Please give the entries again in full and exactly, without any picture.
[[ Records shown, beginning ]]
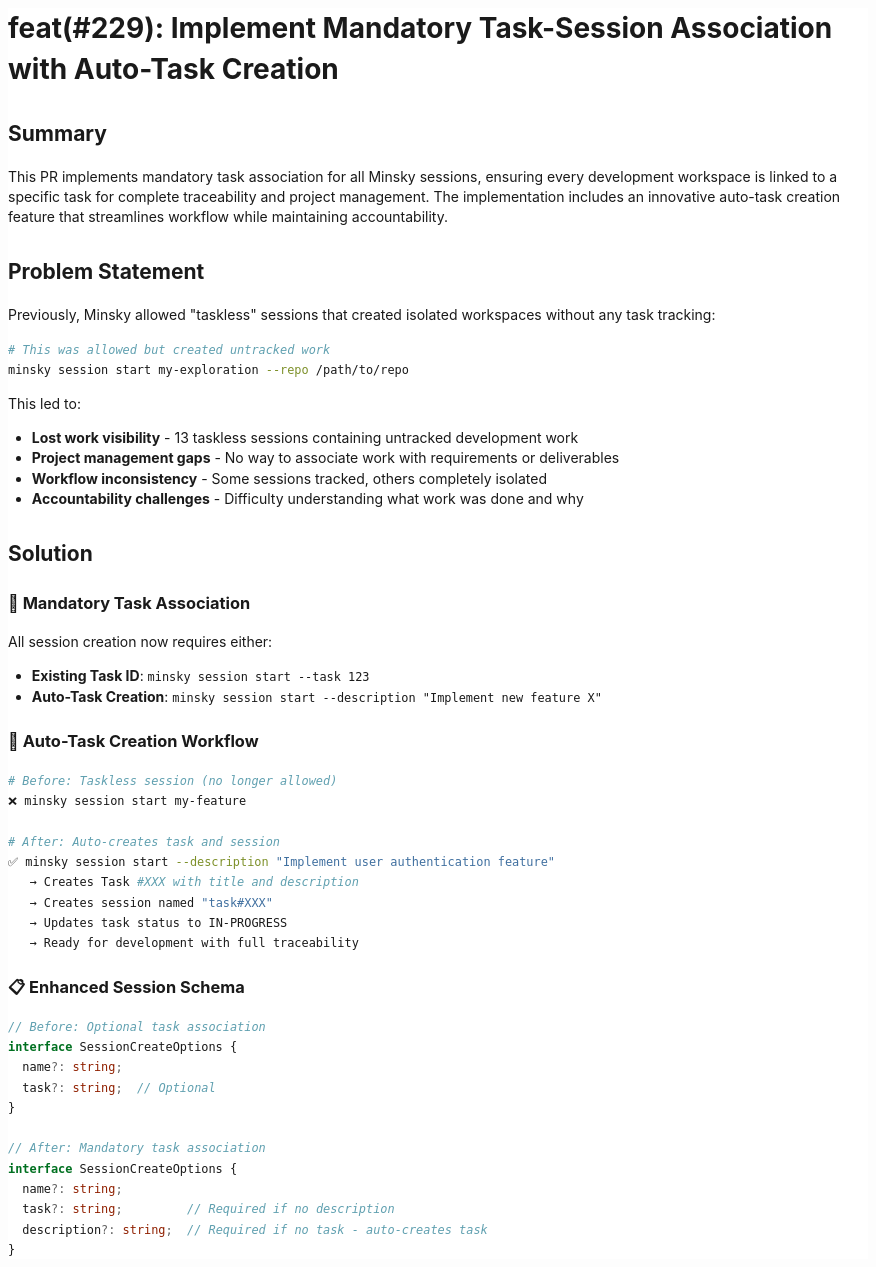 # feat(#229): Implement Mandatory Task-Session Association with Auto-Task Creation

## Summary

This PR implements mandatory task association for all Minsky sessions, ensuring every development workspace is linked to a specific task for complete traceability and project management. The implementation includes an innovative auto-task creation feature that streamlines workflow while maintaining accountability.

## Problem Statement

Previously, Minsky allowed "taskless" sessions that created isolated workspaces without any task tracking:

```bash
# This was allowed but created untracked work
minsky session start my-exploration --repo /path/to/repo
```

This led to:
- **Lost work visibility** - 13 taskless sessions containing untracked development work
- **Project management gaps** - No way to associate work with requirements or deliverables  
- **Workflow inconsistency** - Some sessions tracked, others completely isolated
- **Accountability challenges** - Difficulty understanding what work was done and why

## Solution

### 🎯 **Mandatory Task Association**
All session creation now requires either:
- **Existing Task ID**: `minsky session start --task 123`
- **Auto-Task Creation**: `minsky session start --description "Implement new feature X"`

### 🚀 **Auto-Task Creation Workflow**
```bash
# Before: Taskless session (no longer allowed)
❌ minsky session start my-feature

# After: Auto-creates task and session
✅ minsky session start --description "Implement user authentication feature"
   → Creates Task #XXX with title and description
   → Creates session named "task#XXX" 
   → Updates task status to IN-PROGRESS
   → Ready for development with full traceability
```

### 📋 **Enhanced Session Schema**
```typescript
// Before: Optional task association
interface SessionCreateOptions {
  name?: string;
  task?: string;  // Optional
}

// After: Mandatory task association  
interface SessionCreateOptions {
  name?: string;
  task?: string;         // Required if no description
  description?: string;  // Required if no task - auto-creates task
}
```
[[ Records shown, end ]]
_Written reply_:
 # feat(#229): Implement Mandatory Task-Session Association with Auto-Task Creation

## Summary

This PR implements mandatory task association for all Minsky sessions, ensuring every development workspace is linked to a specific task for complete traceability and project management. The implementation includes an innovative auto-task creation feature that streamlines workflow while maintaining accountability.

## Problem Statement

Previously, Minsky allowed "taskless" sessions that created isolated workspaces without any task tracking:

```bash
# This was allowed but created untracked work
minsky session start my-exploration --repo /path/to/repo
```

This led to:
- **Lost work visibility** - 13 taskless sessions containing untracked development work
- **Project management gaps** - No way to associate work with requirements or deliverables  
- **Workflow inconsistency** - Some sessions tracked, others completely isolated
- **Accountability challenges** - Difficulty understanding what work was done and why

## Solution

### 🎯 **Mandatory Task Association**
All session creation now requires either:
- **Existing Task ID**: `minsky session start --task 123`
- **Auto-Task Creation**: `minsky session start --description "Implement new feature X"`

### 🚀 **Auto-Task Creation Workflow**
```bash
# Before: Taskless session (no longer allowed)
❌ minsky session start my-feature

# After: Auto-creates task and session
✅ minsky session start --description "Implement user authentication feature"
   → Creates Task #XXX with title and description
   → Creates session named "task#XXX" 
   → Updates task status to IN-PROGRESS
   → Ready for development with full traceability
```

### 📋 **Enhanced Session Schema**
```typescript
// Before: Optional task association
interface SessionCreateOptions {
  name?: string;
  task?: string;  // Optional
}

// After: Mandatory task association  
interface SessionCreateOptions {
  name?: string;
  task?: string;         // Required if no description
  description?: string;  // Required if no task - auto-creates task
}
```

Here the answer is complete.